Start of DATA SUPPLIED
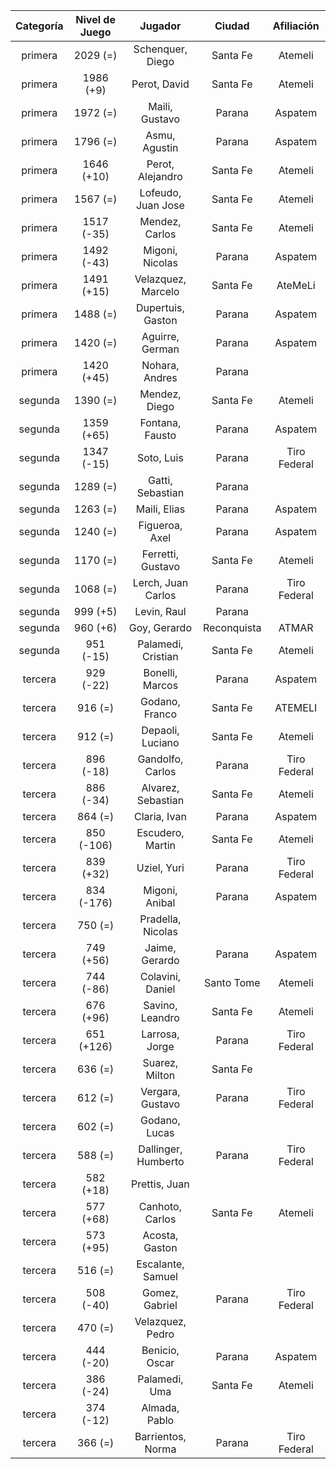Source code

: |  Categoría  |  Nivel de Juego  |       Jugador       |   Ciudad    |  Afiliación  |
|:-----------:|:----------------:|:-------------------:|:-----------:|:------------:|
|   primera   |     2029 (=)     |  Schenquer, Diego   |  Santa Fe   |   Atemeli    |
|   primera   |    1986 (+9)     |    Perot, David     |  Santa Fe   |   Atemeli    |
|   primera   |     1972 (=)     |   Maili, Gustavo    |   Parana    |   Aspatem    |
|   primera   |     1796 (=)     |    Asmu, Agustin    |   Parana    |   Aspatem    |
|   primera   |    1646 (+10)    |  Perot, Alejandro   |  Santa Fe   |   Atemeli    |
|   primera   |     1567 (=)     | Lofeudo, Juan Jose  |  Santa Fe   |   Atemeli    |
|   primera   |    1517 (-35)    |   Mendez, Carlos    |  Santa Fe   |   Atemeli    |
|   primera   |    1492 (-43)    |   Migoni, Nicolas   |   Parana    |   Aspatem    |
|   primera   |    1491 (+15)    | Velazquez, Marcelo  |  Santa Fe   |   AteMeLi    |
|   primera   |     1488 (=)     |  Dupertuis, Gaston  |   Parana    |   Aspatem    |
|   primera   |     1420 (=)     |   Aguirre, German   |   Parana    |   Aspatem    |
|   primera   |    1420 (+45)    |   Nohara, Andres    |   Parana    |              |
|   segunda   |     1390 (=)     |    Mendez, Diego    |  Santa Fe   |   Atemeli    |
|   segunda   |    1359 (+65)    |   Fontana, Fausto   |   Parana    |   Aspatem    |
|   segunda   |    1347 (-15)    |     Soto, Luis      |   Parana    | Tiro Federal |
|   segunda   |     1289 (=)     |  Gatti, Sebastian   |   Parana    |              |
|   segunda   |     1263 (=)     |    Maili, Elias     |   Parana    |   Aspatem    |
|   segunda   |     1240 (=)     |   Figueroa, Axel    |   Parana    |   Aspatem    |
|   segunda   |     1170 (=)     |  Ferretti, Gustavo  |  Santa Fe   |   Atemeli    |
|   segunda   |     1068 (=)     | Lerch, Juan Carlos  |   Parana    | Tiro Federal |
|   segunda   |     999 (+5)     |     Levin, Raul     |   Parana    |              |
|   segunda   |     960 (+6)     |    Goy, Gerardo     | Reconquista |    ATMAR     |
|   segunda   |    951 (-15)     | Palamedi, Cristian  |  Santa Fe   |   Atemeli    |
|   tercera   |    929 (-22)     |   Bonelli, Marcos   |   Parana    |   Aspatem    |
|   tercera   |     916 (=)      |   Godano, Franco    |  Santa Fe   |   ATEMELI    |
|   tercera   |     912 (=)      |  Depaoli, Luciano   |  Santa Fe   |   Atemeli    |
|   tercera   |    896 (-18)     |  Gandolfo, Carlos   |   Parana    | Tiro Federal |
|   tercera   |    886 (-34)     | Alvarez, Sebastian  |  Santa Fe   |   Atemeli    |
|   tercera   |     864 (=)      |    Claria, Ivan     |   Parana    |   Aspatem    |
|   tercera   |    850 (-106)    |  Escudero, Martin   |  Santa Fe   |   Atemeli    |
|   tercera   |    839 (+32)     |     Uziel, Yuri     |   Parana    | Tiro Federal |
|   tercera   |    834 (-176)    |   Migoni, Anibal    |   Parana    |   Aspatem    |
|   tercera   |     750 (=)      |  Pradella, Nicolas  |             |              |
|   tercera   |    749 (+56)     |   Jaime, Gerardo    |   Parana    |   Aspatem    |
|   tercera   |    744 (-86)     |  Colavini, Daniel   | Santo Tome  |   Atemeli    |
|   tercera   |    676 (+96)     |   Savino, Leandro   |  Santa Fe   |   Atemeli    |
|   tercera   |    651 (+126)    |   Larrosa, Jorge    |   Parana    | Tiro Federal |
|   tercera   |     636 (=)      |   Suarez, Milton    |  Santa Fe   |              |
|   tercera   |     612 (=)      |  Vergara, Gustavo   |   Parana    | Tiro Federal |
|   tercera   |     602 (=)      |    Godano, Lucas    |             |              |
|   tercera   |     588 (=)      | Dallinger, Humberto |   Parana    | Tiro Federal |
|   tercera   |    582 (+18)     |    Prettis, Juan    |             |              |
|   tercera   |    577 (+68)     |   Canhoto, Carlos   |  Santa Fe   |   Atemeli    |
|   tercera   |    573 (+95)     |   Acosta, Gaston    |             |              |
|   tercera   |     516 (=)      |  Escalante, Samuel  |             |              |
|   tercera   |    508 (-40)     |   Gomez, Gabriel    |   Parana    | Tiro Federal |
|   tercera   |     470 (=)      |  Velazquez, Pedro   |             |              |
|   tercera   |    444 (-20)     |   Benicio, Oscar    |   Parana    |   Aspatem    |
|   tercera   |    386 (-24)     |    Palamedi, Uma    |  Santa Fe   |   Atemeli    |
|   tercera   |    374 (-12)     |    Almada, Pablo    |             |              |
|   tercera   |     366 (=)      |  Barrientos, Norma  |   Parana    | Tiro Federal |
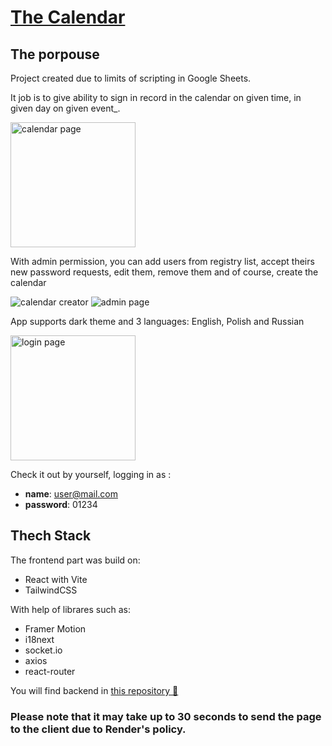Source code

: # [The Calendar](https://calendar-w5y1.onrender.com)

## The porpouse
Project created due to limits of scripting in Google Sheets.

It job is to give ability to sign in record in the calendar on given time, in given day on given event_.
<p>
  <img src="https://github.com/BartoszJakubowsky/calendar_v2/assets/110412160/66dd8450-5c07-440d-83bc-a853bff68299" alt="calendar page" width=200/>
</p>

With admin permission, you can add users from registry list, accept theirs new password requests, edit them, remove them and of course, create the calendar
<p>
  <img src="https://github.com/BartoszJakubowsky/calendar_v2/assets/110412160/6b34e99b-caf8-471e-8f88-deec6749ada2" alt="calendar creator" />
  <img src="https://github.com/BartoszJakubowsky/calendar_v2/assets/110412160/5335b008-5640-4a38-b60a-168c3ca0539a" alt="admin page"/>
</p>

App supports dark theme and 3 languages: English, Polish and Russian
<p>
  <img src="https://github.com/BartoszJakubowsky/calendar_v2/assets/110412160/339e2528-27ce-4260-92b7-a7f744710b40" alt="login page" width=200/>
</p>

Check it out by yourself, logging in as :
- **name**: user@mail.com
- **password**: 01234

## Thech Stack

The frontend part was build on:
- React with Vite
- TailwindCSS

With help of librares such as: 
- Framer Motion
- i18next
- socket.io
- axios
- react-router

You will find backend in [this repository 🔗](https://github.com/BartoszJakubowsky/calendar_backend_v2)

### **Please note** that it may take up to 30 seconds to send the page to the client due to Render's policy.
End of DATA SUPPLIED
Start of DATA SUPPLIED
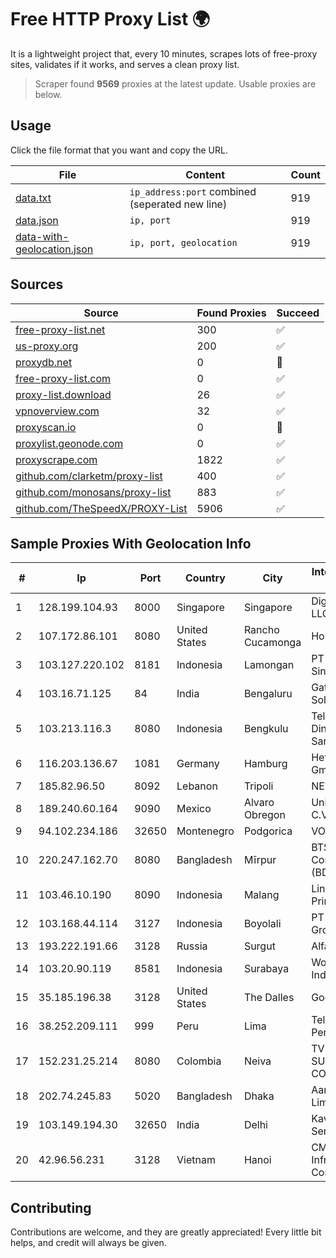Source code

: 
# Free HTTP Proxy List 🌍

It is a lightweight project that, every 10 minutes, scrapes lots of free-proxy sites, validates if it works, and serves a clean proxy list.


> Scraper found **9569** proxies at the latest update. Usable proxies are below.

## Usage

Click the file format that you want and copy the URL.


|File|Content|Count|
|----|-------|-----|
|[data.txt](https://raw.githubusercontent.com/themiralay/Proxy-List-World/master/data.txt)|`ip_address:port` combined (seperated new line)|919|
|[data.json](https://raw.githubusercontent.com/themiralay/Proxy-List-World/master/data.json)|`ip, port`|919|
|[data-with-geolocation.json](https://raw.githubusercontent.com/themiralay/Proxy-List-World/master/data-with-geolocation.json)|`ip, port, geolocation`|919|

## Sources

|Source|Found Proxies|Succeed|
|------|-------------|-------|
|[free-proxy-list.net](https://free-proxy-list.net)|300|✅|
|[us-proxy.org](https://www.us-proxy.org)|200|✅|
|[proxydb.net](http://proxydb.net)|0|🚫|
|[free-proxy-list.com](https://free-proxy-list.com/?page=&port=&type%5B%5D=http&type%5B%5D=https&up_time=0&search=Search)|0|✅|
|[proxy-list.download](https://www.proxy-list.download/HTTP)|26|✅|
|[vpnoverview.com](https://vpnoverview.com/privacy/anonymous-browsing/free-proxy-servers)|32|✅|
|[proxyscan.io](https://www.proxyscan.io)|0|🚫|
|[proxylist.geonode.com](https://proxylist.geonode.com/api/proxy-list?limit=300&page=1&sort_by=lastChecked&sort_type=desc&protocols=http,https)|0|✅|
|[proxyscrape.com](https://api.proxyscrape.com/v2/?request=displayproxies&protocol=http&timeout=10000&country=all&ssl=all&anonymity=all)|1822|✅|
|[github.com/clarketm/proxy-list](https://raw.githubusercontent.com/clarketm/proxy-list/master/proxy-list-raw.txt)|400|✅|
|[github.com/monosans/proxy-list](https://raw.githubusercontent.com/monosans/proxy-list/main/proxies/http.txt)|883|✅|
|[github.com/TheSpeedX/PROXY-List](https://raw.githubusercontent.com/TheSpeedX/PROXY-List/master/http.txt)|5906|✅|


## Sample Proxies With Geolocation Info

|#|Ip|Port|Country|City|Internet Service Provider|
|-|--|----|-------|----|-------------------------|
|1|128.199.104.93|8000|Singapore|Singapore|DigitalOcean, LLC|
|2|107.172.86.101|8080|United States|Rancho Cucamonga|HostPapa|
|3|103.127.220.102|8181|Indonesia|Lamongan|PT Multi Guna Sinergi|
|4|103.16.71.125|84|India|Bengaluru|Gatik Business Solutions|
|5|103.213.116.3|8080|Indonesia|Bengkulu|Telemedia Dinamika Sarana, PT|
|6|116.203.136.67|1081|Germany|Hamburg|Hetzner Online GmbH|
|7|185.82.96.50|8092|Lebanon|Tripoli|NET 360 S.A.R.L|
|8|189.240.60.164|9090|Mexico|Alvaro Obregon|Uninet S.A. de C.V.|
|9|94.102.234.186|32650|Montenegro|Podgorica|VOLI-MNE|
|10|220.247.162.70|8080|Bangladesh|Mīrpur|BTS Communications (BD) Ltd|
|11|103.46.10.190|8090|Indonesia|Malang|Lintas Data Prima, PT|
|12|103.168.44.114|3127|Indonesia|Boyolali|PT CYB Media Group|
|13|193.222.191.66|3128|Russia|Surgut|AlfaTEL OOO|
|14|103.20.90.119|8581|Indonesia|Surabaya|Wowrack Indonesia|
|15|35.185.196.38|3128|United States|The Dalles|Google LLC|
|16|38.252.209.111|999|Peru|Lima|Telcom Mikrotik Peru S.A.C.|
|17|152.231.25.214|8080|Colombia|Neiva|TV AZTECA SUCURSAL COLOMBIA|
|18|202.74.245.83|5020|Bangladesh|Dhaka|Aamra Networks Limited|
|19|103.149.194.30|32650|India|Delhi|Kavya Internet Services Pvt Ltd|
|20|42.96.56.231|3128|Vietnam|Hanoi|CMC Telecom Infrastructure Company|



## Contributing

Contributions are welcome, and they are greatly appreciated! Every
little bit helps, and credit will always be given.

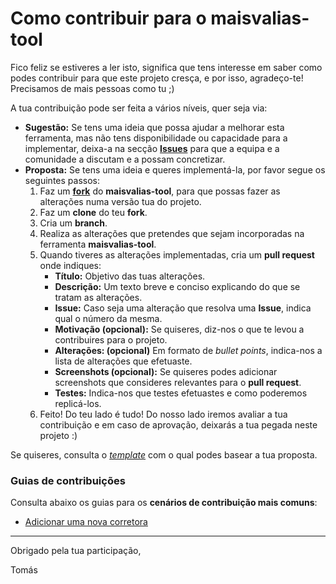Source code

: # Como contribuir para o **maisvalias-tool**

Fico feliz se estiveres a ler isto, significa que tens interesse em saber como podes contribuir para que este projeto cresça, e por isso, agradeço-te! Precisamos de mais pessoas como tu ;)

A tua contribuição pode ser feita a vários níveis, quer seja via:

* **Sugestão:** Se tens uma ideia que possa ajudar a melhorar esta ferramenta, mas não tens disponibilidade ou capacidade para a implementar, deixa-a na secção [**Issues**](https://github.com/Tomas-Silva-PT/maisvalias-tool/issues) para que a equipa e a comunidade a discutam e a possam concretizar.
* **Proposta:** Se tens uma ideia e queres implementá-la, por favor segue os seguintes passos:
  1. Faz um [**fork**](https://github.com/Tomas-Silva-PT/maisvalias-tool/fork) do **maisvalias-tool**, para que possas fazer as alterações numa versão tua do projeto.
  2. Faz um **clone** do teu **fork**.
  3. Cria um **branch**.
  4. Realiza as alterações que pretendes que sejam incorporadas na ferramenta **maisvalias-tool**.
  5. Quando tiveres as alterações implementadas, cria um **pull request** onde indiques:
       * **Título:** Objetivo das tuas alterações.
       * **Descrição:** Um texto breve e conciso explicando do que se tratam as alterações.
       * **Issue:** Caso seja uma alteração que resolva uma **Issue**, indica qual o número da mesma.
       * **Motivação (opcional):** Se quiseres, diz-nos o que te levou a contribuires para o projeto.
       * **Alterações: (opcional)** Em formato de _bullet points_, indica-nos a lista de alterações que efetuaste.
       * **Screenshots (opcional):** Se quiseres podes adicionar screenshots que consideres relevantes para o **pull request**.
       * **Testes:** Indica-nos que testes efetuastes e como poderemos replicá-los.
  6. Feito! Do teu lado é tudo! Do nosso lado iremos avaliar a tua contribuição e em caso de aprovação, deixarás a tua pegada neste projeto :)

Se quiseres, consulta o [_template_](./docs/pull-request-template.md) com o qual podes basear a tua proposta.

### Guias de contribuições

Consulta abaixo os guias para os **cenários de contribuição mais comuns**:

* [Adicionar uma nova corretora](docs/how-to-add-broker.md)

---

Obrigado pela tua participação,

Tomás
End of DATA SUPPLIED
Start of DATA SUPPLIED
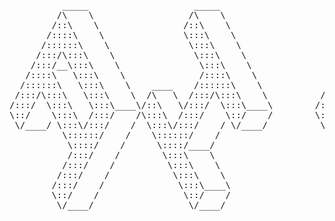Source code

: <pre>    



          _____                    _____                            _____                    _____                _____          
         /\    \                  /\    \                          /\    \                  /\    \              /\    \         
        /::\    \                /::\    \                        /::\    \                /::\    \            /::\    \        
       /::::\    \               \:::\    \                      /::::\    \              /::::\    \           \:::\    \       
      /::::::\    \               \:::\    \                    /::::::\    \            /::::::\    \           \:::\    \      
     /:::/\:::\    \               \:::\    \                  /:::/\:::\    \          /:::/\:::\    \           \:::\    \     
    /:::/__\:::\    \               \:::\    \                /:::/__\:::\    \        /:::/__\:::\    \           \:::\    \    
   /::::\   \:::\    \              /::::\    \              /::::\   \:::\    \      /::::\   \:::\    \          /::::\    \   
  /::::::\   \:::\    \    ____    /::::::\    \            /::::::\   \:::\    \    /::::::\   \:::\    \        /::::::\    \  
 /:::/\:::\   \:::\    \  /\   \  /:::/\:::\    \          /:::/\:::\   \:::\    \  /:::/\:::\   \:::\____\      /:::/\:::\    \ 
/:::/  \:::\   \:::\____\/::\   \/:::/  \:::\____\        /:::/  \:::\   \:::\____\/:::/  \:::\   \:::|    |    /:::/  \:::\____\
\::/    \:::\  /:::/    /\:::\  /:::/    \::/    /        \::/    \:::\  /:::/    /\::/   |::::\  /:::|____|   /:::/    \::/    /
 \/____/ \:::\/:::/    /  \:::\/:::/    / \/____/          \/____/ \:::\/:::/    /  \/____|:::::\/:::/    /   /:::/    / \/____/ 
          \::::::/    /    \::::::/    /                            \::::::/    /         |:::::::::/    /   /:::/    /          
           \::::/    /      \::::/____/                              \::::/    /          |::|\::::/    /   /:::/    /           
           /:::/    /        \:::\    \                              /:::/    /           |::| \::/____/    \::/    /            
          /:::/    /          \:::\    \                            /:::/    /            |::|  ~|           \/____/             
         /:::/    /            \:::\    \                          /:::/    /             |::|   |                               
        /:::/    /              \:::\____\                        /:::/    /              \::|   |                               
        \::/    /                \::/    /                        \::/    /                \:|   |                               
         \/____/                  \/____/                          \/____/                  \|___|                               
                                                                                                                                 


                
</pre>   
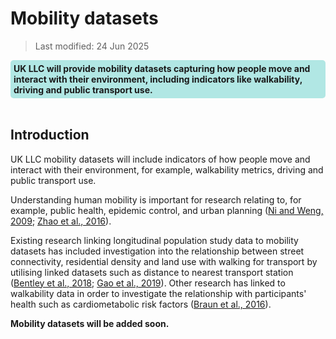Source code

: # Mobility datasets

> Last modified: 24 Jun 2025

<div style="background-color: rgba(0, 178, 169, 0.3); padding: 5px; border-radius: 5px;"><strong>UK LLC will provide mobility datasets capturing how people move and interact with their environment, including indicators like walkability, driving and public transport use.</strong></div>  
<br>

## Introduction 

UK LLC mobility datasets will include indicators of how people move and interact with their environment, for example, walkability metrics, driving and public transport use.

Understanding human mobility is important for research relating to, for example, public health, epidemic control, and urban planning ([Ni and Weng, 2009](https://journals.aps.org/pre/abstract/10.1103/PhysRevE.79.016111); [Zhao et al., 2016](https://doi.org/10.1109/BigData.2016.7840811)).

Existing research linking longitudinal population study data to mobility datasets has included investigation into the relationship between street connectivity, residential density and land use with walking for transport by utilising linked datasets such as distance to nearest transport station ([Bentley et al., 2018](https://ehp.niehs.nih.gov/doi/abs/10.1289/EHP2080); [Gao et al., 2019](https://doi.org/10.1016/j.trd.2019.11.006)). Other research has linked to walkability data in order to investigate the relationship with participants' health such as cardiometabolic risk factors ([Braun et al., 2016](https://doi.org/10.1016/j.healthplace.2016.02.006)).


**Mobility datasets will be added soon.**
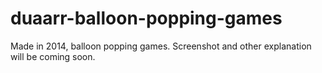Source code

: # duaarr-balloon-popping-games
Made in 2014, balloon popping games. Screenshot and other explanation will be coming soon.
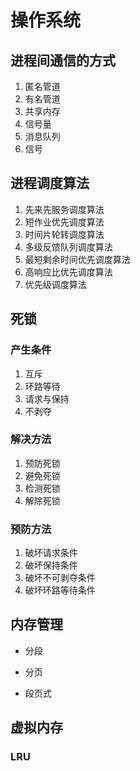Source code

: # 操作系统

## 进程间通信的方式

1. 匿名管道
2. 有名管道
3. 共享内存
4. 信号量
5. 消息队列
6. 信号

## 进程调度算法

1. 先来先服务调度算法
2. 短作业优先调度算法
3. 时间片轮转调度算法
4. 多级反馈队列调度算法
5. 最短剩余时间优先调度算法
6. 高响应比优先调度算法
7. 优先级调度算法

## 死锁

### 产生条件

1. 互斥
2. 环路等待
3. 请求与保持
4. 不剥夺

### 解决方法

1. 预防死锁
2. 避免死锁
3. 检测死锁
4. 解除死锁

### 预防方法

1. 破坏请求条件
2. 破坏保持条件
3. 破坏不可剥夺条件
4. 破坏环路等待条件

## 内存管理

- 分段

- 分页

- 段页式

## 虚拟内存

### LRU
End of DATA SUPPLIED
### EXERCISE BRIEF
Count every line that holds the word "Indonesia" in the entries, and state the result alone.

### ANSWER BELOW
5